An epic retelling of an interesting chapter from Maratha history

Soon after Farzand and Fatteshikast, Digpal Lanjekar’s 1st two films in the sequence of movies dedicated to the bravery of Chhatrapati Shivaji Maharaj and the Maratha military, the author-director returns with a bang in the third movie of the sequence – Pawankhind.

The movie, which was delayed because of to the pandemic, is centered on one of the most famous incidents from Maratha heritage – the Fight of Pavan Khind. At the outset, the makers make it clear that this is not a finish documentation of the battle, its prelude or aftermath, but a cinematic recreation intended to showcase the bravery of the Marathas concerned in this struggle. So, there are cinematic liberties taken in this retelling, but the crux of the tale is taken care of.

The story about the Battle of Pavan Khind (earlier recognized as Ghod Khind) and the bravery displayed by Bajiprabhu Deshpande and the Bandal army of 600 against the Siddhi Masud and the troopers of the Adilshahi Sultanate is nicely recognized throughout Maharashtra. The consequence – Chhatrapati Shivaji Maharaj’s prosperous escape from Panhalgad to Vishalgad. But, does Lanjekar do well in recreating this essential chapter from Marathi record on display screen? Completely!

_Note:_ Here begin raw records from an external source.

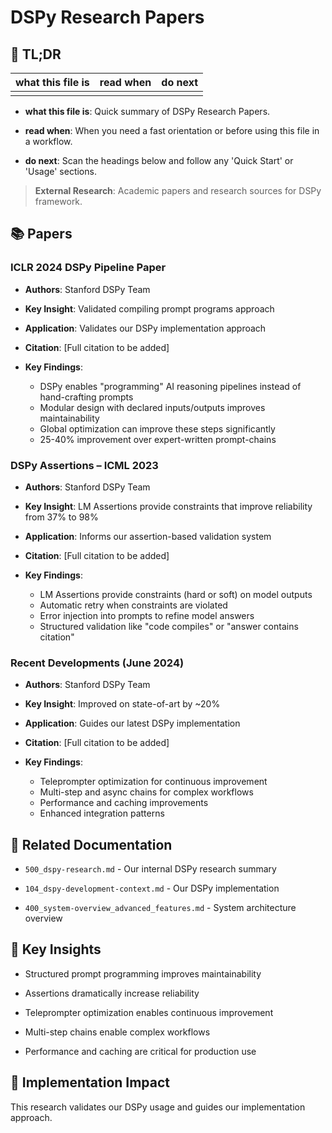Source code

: <!-- CONTEXT_REFERENCE: 400_context-priority-guide.md -->
<!-- MODULE_REFERENCE: 400_integration-patterns-guide.md -->
<!-- MODULE_REFERENCE: 400_system-overview.md -->

# DSPy Research Papers

<a id="tldr"></a>

## 🔎 TL;DR

| what this file is | read when | do next |
|---|---|---|
|  |  |  |

- **what this file is**: Quick summary of DSPy Research Papers.

- **read when**: When you need a fast orientation or before using this file in a workflow.

- **do next**: Scan the headings below and follow any 'Quick Start' or 'Usage' sections.


> **External Research**: Academic papers and research sources for DSPy framework.

## 📚 **Papers**

### **ICLR 2024 DSPy Pipeline Paper**

- **Authors**: Stanford DSPy Team

- **Key Insight**: Validated compiling prompt programs approach

- **Application**: Validates our DSPy implementation approach

- **Citation**: [Full citation to be added]

- **Key Findings**:
  - DSPy enables "programming" AI reasoning pipelines instead of hand-crafting prompts
  - Modular design with declared inputs/outputs improves maintainability
  - Global optimization can improve these steps significantly
  - 25-40% improvement over expert-written prompt-chains

### **DSPy Assertions – ICML 2023**

- **Authors**: Stanford DSPy Team

- **Key Insight**: LM Assertions provide constraints that improve reliability from 37% to 98%

- **Application**: Informs our assertion-based validation system

- **Citation**: [Full citation to be added]

- **Key Findings**:
  - LM Assertions provide constraints (hard or soft) on model outputs
  - Automatic retry when constraints are violated
  - Error injection into prompts to refine model answers
  - Structured validation like "code compiles" or "answer contains citation"

### **Recent Developments (June 2024)**

- **Authors**: Stanford DSPy Team

- **Key Insight**: Improved on state-of-art by ~20%

- **Application**: Guides our latest DSPy implementation

- **Citation**: [Full citation to be added]

- **Key Findings**:
  - Teleprompter optimization for continuous improvement
  - Multi-step and async chains for complex workflows
  - Performance and caching improvements
  - Enhanced integration patterns

## 🔗 **Related Documentation**

- `500_dspy-research.md` - Our internal DSPy research summary

- `104_dspy-development-context.md` - Our DSPy implementation

- `400_system-overview_advanced_features.md` - System architecture overview

## 📖 **Key Insights**

- Structured prompt programming improves maintainability

- Assertions dramatically increase reliability

- Teleprompter optimization enables continuous improvement

- Multi-step chains enable complex workflows

- Performance and caching are critical for production use

## 🎯 **Implementation Impact**

This research validates our DSPy usage and guides our implementation approach.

Pawankhind is a comprehensive cinematic encounter that is in shape for the big screen. The movie is bold in striving to investigate this tale in two and a half several hours, but it largely succeeds in producing the right develop up and ambience that leads to a great climax. From laying out the cause and the figures involved in it, to the siege of Panhala by Siddhi Jauhar, the escape strategy and the genuine battle, Pawankhind lays out all its playing cards in front you chronologically, while inducing a dose of heritage, drama and even comedian relief in among. The film does not miss out on providing because of credit rating to the greater part of the generals who assisted Shivaji Maharaj realise his desire of Swarajya.

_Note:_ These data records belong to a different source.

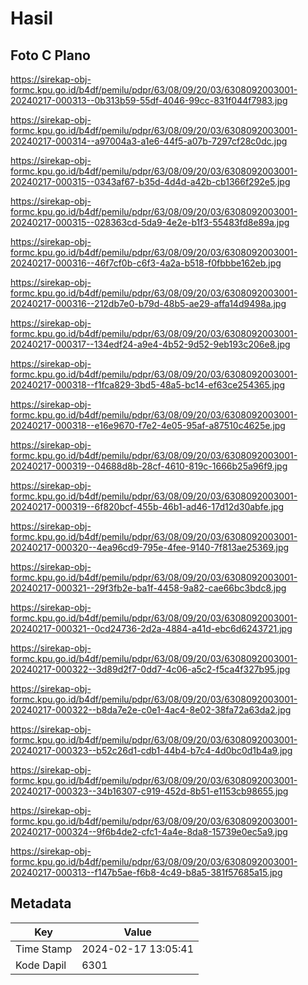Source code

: # Hasil

## Foto C Plano

https://sirekap-obj-formc.kpu.go.id/b4df/pemilu/pdpr/63/08/09/20/03/6308092003001-20240217-000313--0b313b59-55df-4046-99cc-831f044f7983.jpg

https://sirekap-obj-formc.kpu.go.id/b4df/pemilu/pdpr/63/08/09/20/03/6308092003001-20240217-000314--a97004a3-a1e6-44f5-a07b-7297cf28c0dc.jpg

https://sirekap-obj-formc.kpu.go.id/b4df/pemilu/pdpr/63/08/09/20/03/6308092003001-20240217-000315--0343af67-b35d-4d4d-a42b-cb1366f292e5.jpg

https://sirekap-obj-formc.kpu.go.id/b4df/pemilu/pdpr/63/08/09/20/03/6308092003001-20240217-000315--028363cd-5da9-4e2e-b1f3-55483fd8e89a.jpg

https://sirekap-obj-formc.kpu.go.id/b4df/pemilu/pdpr/63/08/09/20/03/6308092003001-20240217-000316--46f7cf0b-c6f3-4a2a-b518-f0fbbbe162eb.jpg

https://sirekap-obj-formc.kpu.go.id/b4df/pemilu/pdpr/63/08/09/20/03/6308092003001-20240217-000316--212db7e0-b79d-48b5-ae29-affa14d9498a.jpg

https://sirekap-obj-formc.kpu.go.id/b4df/pemilu/pdpr/63/08/09/20/03/6308092003001-20240217-000317--134edf24-a9e4-4b52-9d52-9eb193c206e8.jpg

https://sirekap-obj-formc.kpu.go.id/b4df/pemilu/pdpr/63/08/09/20/03/6308092003001-20240217-000318--f1fca829-3bd5-48a5-bc14-ef63ce254365.jpg

https://sirekap-obj-formc.kpu.go.id/b4df/pemilu/pdpr/63/08/09/20/03/6308092003001-20240217-000318--e16e9670-f7e2-4e05-95af-a87510c4625e.jpg

https://sirekap-obj-formc.kpu.go.id/b4df/pemilu/pdpr/63/08/09/20/03/6308092003001-20240217-000319--04688d8b-28cf-4610-819c-1666b25a96f9.jpg

https://sirekap-obj-formc.kpu.go.id/b4df/pemilu/pdpr/63/08/09/20/03/6308092003001-20240217-000319--6f820bcf-455b-46b1-ad46-17d12d30abfe.jpg

https://sirekap-obj-formc.kpu.go.id/b4df/pemilu/pdpr/63/08/09/20/03/6308092003001-20240217-000320--4ea96cd9-795e-4fee-9140-7f813ae25369.jpg

https://sirekap-obj-formc.kpu.go.id/b4df/pemilu/pdpr/63/08/09/20/03/6308092003001-20240217-000321--29f3fb2e-ba1f-4458-9a82-cae66bc3bdc8.jpg

https://sirekap-obj-formc.kpu.go.id/b4df/pemilu/pdpr/63/08/09/20/03/6308092003001-20240217-000321--0cd24736-2d2a-4884-a41d-ebc6d6243721.jpg

https://sirekap-obj-formc.kpu.go.id/b4df/pemilu/pdpr/63/08/09/20/03/6308092003001-20240217-000322--3d89d2f7-0dd7-4c06-a5c2-f5ca4f327b95.jpg

https://sirekap-obj-formc.kpu.go.id/b4df/pemilu/pdpr/63/08/09/20/03/6308092003001-20240217-000322--b8da7e2e-c0e1-4ac4-8e02-38fa72a63da2.jpg

https://sirekap-obj-formc.kpu.go.id/b4df/pemilu/pdpr/63/08/09/20/03/6308092003001-20240217-000323--b52c26d1-cdb1-44b4-b7c4-4d0bc0d1b4a9.jpg

https://sirekap-obj-formc.kpu.go.id/b4df/pemilu/pdpr/63/08/09/20/03/6308092003001-20240217-000323--34b16307-c919-452d-8b51-e1153cb98655.jpg

https://sirekap-obj-formc.kpu.go.id/b4df/pemilu/pdpr/63/08/09/20/03/6308092003001-20240217-000324--9f6b4de2-cfc1-4a4e-8da8-15739e0ec5a9.jpg

https://sirekap-obj-formc.kpu.go.id/b4df/pemilu/pdpr/63/08/09/20/03/6308092003001-20240217-000313--f147b5ae-f6b8-4c49-b8a5-381f57685a15.jpg


## Metadata

| Key        | Value               |
| ---------- | ------------------- |
| Time Stamp | 2024-02-17 13:05:41 |
| Kode Dapil | 6301                |



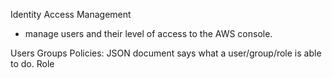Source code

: Identity Access Management
* manage users and their level of access to the AWS console.

Users
Groups
Policies: JSON document says what a user/group/role is able to do. 
Role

As for the actors, it is not an effortless job to convey some of the most effectively –known names from the Marathi movie and Tv set industry alongside one another in a multi-starrer of this scale. But the casting office and makers pull off this feat. Chinmay Mandlekar as Shivaji Maharaj, Ajay Purkar as Bajiprabhu Deshpande, Sameer Dharmadhikari as Siddhi Jauhar, Aastad Kale as Siddhi Masud, Ankit Mohan as Rayaji Bandal, Mrinal Kulkarni as Maasaheb Jijau, Akshay Waghmare as Koyaji Bandal just about every actor has presented his ideal to their roles. Even the supporting cast has some memorable performances from Kshitee Jog as Badi Begum, Harish Dudhade as Bahirji Naik, Shivraj Waichal as Harpya, Rishi Saxena as Rustam Zaman. A different noteworthy functionality that stands out is that of Ajinkya Nanaware as Shiva Kashid, the person who resembled Shivaji Maharaj and sacrificed himself for his king. The scenes involving Ajinkya and Chinmay are sure to provide tears to your eyes.

While Pawankhind excels in storytelling, the complex features, though very good, could have been greater. The background rating overpowers dialogues in some significant scenes, and the motion choreography in some scenes fails to make the slice. Having said that, all claimed and carried out, the total workforce has completed its finest to make this a massive monitor experience. Perhaps with a greater finances, these things can be ironed out in the adhering to films of Lanjekar’s collection.

For now, Pawankhind is a wonderful watch, and at the cinemas only.